Exercise objective: Your reply must be the number of lines in the entries that hold the word "optimal", and nothing else.

Data shown:
Start of Block

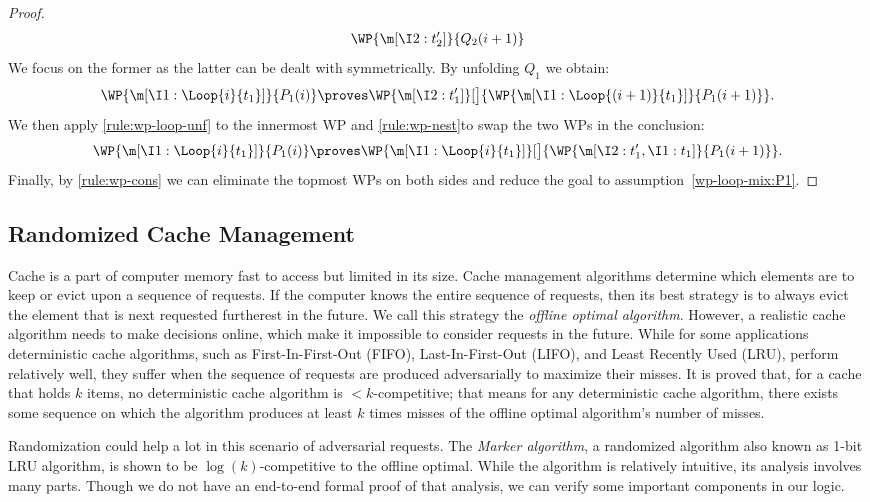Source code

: \documentclass[acmsmall,nonacm,screen,appendix]{acmart}
\begin{document}
\begin{proof}
\begin{align*}
    \WP{\m[\I2: t_2']}{Q_2(i+1)}
  \end{align*}
  We focus on the former as the latter can be dealt with symmetrically.
  By unfolding $Q_1$ we obtain:
  \[
    \WP{\m[\I1: \Loop{i}{t_1}]}{P_1(i)}
    \proves
    \WP{\m[\I2: t_1']}[\big]{\WP{\m[\I1: \Loop{(i+1)}{t_1}]}{P_1(i+1)}}.
  \]
  We then apply \ref{rule:wp-loop-unf} to the innermost WP and \ref{rule:wp-nest}to swap the two WPs in the conclusion:
  \[
    \WP{\m[\I1: \Loop{i}{t_1}]}{P_1(i)}
    \proves
    \WP{\m[\I1: \Loop{i}{t_1}]}[\big]{\WP{\m[\I2: t_1', \I1: t_1]}{P_1(i+1)}}.
  \]
  Finally, by \ref{rule:wp-cons} we can eliminate the topmost WPs
  on both sides and reduce the goal to assumption~\eqref{wp-loop-mix:P1}.
\end{proof}
 
 







\subsection{Randomized Cache Management}
  

Cache is a part of computer memory fast to access but limited in its size.
Cache management algorithms determine which elements are to keep or
evict upon a sequence of requests.
If the computer knows the entire sequence of requests, then its best strategy is
to always evict the element that is next requested furtherest in the future.
We call this strategy the \emph{offline optimal algorithm}.
However, a realistic cache algorithm needs to make decisions
online, which make it impossible to consider requests in the future.
While for some applications deterministic
cache algorithms, such as First-In-First-Out (FIFO), Last-In-First-Out (LIFO),
and Least Recently Used (LRU), perform relatively well, they suffer when the
sequence of requests are produced adversarially to maximize their misses. It is
proved that, for a cache that holds $k$ items, no deterministic cache algorithm
is $< k$-competitive; that means for any deterministic cache algorithm, there
exists some sequence on which the algorithm produces at least $k$ times misses
of the offline optimal algorithm's number of misses.

Randomization could help a lot in this scenario of adversarial requests.
The \emph{Marker algorithm}, a randomized algorithm also known as 1-bit LRU algorithm,
is shown to be $\log(k)$-competitive to the offline optimal.
While the algorithm is relatively intuitive, its analysis involves many parts.
Though we do not have an end-to-end formal proof of that analysis,
we can verify some important components in our logic.
\end{document}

End of Block

Answer to the exercise: 3